▸ To do
Search the data for the string "numbers" and copy each line in which it appears.

▸ Data to process
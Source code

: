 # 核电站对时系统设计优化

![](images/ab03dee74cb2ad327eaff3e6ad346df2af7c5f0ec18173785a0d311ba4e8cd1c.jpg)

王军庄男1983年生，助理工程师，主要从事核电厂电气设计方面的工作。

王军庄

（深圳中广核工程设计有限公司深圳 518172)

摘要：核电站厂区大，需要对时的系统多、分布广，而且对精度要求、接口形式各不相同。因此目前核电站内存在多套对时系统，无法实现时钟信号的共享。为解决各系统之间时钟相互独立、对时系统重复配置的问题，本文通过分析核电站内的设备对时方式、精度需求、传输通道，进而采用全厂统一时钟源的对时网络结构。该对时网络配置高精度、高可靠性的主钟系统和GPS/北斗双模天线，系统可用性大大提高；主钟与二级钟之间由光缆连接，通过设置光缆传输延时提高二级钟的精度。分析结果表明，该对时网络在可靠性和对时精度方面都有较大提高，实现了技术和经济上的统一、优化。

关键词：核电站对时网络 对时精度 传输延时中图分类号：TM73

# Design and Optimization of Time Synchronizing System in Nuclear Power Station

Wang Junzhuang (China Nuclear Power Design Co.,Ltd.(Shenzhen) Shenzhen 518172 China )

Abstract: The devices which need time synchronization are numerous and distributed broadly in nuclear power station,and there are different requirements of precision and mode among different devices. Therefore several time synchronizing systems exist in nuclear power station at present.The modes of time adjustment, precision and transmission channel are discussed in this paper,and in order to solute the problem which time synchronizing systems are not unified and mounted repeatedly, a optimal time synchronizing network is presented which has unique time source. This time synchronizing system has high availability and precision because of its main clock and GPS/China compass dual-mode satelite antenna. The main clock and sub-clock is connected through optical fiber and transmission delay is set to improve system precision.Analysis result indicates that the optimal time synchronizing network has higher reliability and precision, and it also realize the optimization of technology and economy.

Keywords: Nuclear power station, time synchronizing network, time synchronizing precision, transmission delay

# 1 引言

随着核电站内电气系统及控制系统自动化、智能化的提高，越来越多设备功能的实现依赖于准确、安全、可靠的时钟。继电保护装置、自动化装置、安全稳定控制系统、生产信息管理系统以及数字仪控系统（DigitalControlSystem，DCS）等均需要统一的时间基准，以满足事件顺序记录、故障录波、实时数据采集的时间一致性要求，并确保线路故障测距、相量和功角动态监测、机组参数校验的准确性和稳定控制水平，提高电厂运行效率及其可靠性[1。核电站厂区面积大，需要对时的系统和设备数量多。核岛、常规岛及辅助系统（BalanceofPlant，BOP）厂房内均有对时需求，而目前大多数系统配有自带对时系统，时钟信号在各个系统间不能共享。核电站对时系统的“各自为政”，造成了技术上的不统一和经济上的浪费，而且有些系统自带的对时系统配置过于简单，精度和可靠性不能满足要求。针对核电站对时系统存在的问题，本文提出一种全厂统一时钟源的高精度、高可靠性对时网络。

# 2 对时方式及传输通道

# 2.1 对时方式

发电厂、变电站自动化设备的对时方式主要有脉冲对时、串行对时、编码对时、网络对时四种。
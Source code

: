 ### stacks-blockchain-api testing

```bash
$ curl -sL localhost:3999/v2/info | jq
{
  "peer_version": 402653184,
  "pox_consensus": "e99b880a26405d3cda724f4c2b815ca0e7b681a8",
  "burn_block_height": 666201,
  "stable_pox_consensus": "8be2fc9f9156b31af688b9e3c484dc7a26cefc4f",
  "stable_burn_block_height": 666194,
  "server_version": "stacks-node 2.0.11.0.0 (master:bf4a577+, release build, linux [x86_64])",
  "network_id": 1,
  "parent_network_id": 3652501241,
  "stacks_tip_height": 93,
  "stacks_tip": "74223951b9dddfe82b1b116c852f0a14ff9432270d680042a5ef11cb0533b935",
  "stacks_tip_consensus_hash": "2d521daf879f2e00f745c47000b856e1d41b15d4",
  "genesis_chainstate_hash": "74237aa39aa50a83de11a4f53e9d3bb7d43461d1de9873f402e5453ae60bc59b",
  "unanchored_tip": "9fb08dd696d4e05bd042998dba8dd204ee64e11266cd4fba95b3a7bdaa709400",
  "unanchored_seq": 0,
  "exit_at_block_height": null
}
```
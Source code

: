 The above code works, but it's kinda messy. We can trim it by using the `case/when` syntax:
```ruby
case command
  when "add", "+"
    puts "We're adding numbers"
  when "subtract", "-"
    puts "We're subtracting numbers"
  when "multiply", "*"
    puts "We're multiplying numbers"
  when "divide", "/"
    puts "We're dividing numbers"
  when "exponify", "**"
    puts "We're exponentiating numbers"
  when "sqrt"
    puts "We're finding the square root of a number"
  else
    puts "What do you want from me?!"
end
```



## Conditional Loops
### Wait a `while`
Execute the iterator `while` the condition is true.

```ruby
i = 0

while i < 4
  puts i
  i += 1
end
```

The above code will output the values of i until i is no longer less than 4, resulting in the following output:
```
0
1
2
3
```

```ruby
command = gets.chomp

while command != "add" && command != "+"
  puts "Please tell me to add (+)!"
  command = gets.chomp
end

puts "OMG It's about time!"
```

▸ Answer area
    puts "We're adding numbers"
    puts "We're subtracting numbers"
    puts "We're multiplying numbers"
    puts "We're dividing numbers"
    puts "We're exponentiating numbers"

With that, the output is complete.